Extracted records:
--- START ---
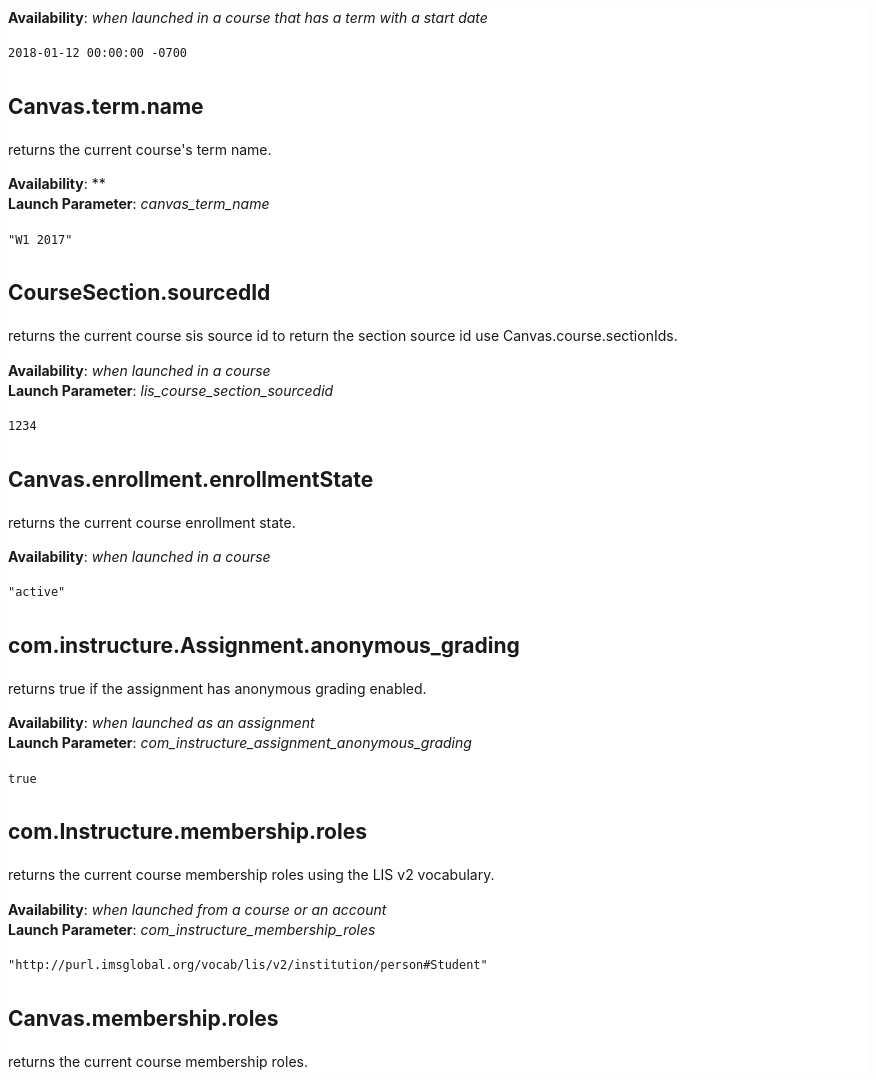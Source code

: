 **Availability**: *when launched in a course that has a term with a start date*  


```
2018-01-12 00:00:00 -0700
```
## Canvas.term.name
returns the current course's term name.

**Availability**: **  
**Launch Parameter**: *canvas_term_name*  

```
"W1 2017"
```
## CourseSection.sourcedId
returns the current course sis source id
to return the section source id use Canvas.course.sectionIds.

**Availability**: *when launched in a course*  
**Launch Parameter**: *lis_course_section_sourcedid*  

```
1234
```
## Canvas.enrollment.enrollmentState
returns the current course enrollment state.

**Availability**: *when launched in a course*  


```
"active"
```
## com.instructure.Assignment.anonymous_grading
returns true if the assignment has anonymous grading
enabled.

**Availability**: *when launched as an assignment*  
**Launch Parameter**: *com_instructure_assignment_anonymous_grading*  

```
true
```
## com.Instructure.membership.roles
returns the current course membership roles
using the LIS v2 vocabulary.

**Availability**: *when launched from a course or an account*  
**Launch Parameter**: *com_instructure_membership_roles*  

```
"http://purl.imsglobal.org/vocab/lis/v2/institution/person#Student"
```
## Canvas.membership.roles
returns the current course membership roles.

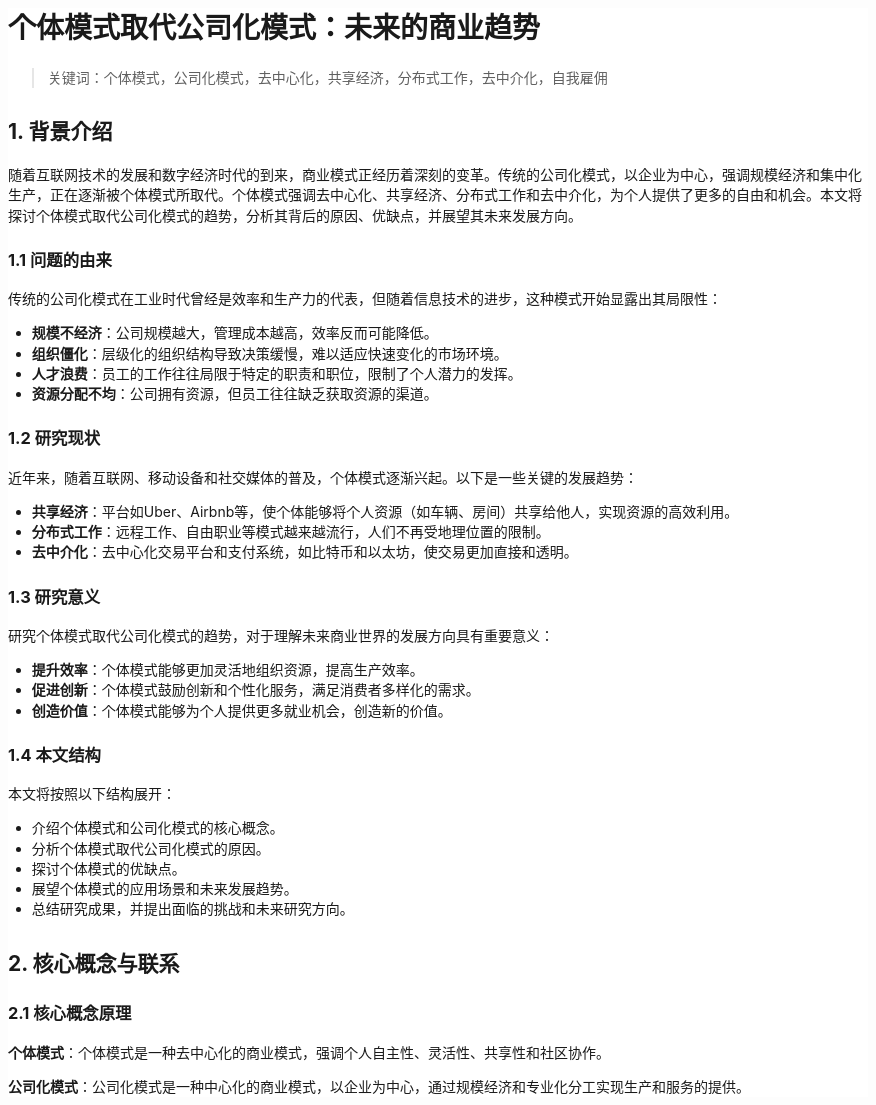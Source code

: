
# 个体模式取代公司化模式：未来的商业趋势

> 关键词：个体模式，公司化模式，去中心化，共享经济，分布式工作，去中介化，自我雇佣

## 1. 背景介绍

随着互联网技术的发展和数字经济时代的到来，商业模式正经历着深刻的变革。传统的公司化模式，以企业为中心，强调规模经济和集中化生产，正在逐渐被个体模式所取代。个体模式强调去中心化、共享经济、分布式工作和去中介化，为个人提供了更多的自由和机会。本文将探讨个体模式取代公司化模式的趋势，分析其背后的原因、优缺点，并展望其未来发展方向。

### 1.1 问题的由来

传统的公司化模式在工业时代曾经是效率和生产力的代表，但随着信息技术的进步，这种模式开始显露出其局限性：

- **规模不经济**：公司规模越大，管理成本越高，效率反而可能降低。
- **组织僵化**：层级化的组织结构导致决策缓慢，难以适应快速变化的市场环境。
- **人才浪费**：员工的工作往往局限于特定的职责和职位，限制了个人潜力的发挥。
- **资源分配不均**：公司拥有资源，但员工往往缺乏获取资源的渠道。

### 1.2 研究现状

近年来，随着互联网、移动设备和社交媒体的普及，个体模式逐渐兴起。以下是一些关键的发展趋势：

- **共享经济**：平台如Uber、Airbnb等，使个体能够将个人资源（如车辆、房间）共享给他人，实现资源的高效利用。
- **分布式工作**：远程工作、自由职业等模式越来越流行，人们不再受地理位置的限制。
- **去中介化**：去中心化交易平台和支付系统，如比特币和以太坊，使交易更加直接和透明。

### 1.3 研究意义

研究个体模式取代公司化模式的趋势，对于理解未来商业世界的发展方向具有重要意义：

- **提升效率**：个体模式能够更加灵活地组织资源，提高生产效率。
- **促进创新**：个体模式鼓励创新和个性化服务，满足消费者多样化的需求。
- **创造价值**：个体模式能够为个人提供更多就业机会，创造新的价值。

### 1.4 本文结构

本文将按照以下结构展开：

- 介绍个体模式和公司化模式的核心概念。
- 分析个体模式取代公司化模式的原因。
- 探讨个体模式的优缺点。
- 展望个体模式的应用场景和未来发展趋势。
- 总结研究成果，并提出面临的挑战和未来研究方向。

## 2. 核心概念与联系

### 2.1 核心概念原理

**个体模式**：个体模式是一种去中心化的商业模式，强调个人自主性、灵活性、共享性和社区协作。

**公司化模式**：公司化模式是一种中心化的商业模式，以企业为中心，通过规模经济和专业化分工实现生产和服务的提供。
--- END ---
**Task instructions:** Among the lines above, return each one holding the string "when".

**Result of the task:**
: **Availability**: *when launched in a course that has a term with a start date*  
**Availability**: *when launched in a course*  
**Availability**: *when launched in a course*  
**Availability**: *when launched as an assignment*  
**Availability**: *when launched from a course or an account*  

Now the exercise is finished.